Top of INPUT

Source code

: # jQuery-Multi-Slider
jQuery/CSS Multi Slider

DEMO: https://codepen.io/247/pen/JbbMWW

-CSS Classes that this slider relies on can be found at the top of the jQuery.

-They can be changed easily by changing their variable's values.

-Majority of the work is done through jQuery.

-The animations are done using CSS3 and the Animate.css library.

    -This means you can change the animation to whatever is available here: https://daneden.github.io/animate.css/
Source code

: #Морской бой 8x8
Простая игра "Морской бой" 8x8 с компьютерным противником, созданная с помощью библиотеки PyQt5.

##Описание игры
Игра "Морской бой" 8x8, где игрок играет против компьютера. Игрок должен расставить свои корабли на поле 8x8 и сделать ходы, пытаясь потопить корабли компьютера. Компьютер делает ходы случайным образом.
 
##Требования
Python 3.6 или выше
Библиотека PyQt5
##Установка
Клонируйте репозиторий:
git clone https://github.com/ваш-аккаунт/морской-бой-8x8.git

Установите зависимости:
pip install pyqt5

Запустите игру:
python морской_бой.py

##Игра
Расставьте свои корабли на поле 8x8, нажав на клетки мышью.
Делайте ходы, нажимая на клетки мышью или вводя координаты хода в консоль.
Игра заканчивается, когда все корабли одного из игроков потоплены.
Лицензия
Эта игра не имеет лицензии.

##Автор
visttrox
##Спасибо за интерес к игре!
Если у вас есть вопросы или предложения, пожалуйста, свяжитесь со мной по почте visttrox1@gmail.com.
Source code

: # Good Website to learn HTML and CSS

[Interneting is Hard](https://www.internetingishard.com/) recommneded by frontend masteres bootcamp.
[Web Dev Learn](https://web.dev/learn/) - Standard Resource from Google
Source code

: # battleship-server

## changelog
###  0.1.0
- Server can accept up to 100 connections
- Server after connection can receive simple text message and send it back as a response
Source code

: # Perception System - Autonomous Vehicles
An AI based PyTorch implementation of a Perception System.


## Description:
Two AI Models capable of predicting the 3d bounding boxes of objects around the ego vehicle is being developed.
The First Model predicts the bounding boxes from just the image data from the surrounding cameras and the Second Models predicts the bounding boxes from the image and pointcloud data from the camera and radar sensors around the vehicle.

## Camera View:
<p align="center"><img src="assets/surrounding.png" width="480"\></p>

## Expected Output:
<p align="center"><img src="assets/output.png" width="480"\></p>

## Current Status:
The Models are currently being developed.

Bottom of INPUT

» **PROBLEM REQUIREMENTS**
Restate word for word the lines of the data above, starting at the line containing "Расставьте свои корабли" and ending at the line containing "Если у вас есть", both included, and nothing more.

» **WORKED SOLUTION**
Расставьте свои корабли на поле 8x8, нажав на клетки мышью.
Делайте ходы, нажимая на клетки мышью или вводя координаты хода в консоль.
Игра заканчивается, когда все корабли одного из игроков потоплены.
Лицензия
Эта игра не имеет лицензии.

##Автор
visttrox
##Спасибо за интерес к игре!
Если у вас есть вопросы или предложения, пожалуйста, свяжитесь со мной по почте visttrox1@gmail.com.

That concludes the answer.